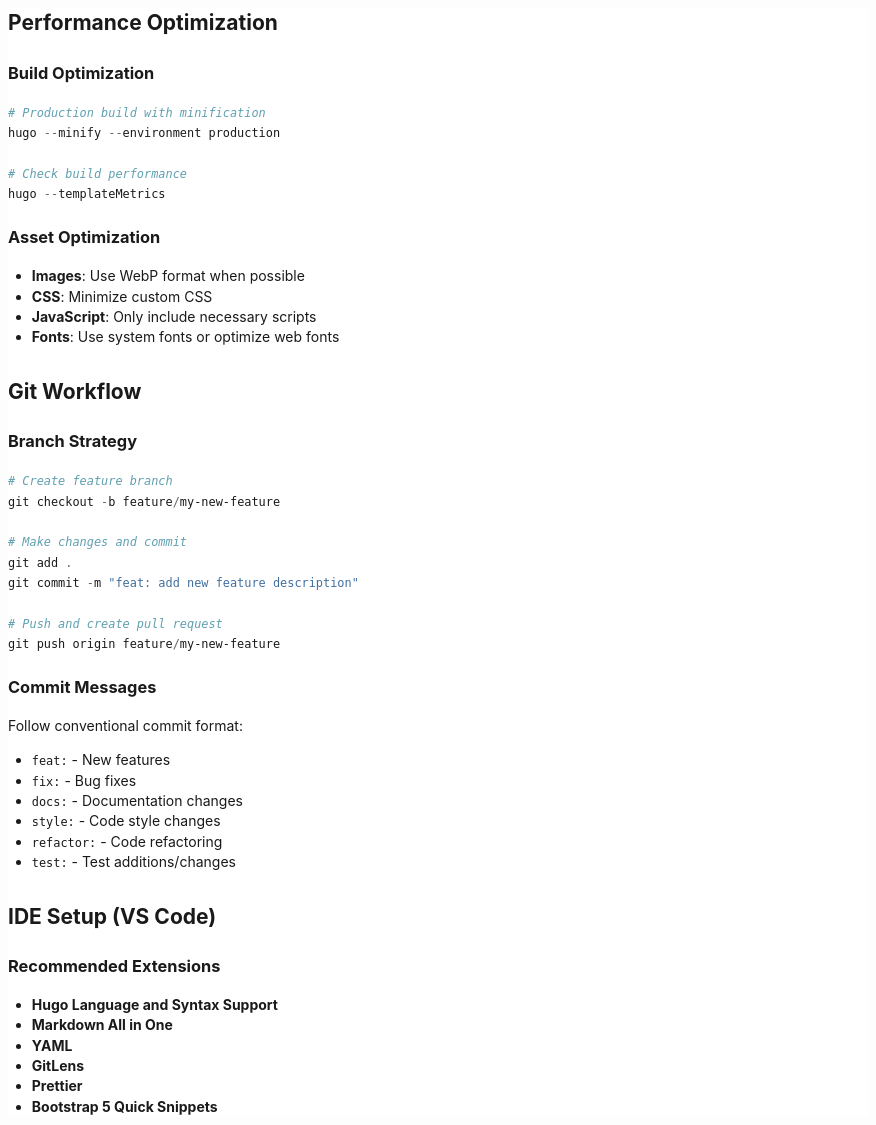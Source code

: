 ## Performance Optimization

### Build Optimization

```powershell
# Production build with minification
hugo --minify --environment production

# Check build performance
hugo --templateMetrics
```

### Asset Optimization

- **Images**: Use WebP format when possible
- **CSS**: Minimize custom CSS
- **JavaScript**: Only include necessary scripts
- **Fonts**: Use system fonts or optimize web fonts

## Git Workflow

### Branch Strategy

```powershell
# Create feature branch
git checkout -b feature/my-new-feature

# Make changes and commit
git add .
git commit -m "feat: add new feature description"

# Push and create pull request
git push origin feature/my-new-feature
```

### Commit Messages

Follow conventional commit format:

- `feat:` - New features
- `fix:` - Bug fixes
- `docs:` - Documentation changes
- `style:` - Code style changes
- `refactor:` - Code refactoring
- `test:` - Test additions/changes

## IDE Setup (VS Code)

### Recommended Extensions

- **Hugo Language and Syntax Support**
- **Markdown All in One**
- **YAML**
- **GitLens**
- **Prettier**
- **Bootstrap 5 Quick Snippets**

» Goal of the exercise: The reply must consist of the complete listing, reproduced exactly, with no images.

» Written response:
Source code

: ## Performance Optimization

### Build Optimization

```powershell
# Production build with minification
hugo --minify --environment production

# Check build performance
hugo --templateMetrics
```

### Asset Optimization

- **Images**: Use WebP format when possible
- **CSS**: Minimize custom CSS
- **JavaScript**: Only include necessary scripts
- **Fonts**: Use system fonts or optimize web fonts

## Git Workflow

### Branch Strategy

```powershell
# Create feature branch
git checkout -b feature/my-new-feature

# Make changes and commit
git add .
git commit -m "feat: add new feature description"

# Push and create pull request
git push origin feature/my-new-feature
```

### Commit Messages

Follow conventional commit format:

- `feat:` - New features
- `fix:` - Bug fixes
- `docs:` - Documentation changes
- `style:` - Code style changes
- `refactor:` - Code refactoring
- `test:` - Test additions/changes

## IDE Setup (VS Code)

### Recommended Extensions

- **Hugo Language and Syntax Support**
- **Markdown All in One**
- **YAML**
- **GitLens**
- **Prettier**
- **Bootstrap 5 Quick Snippets**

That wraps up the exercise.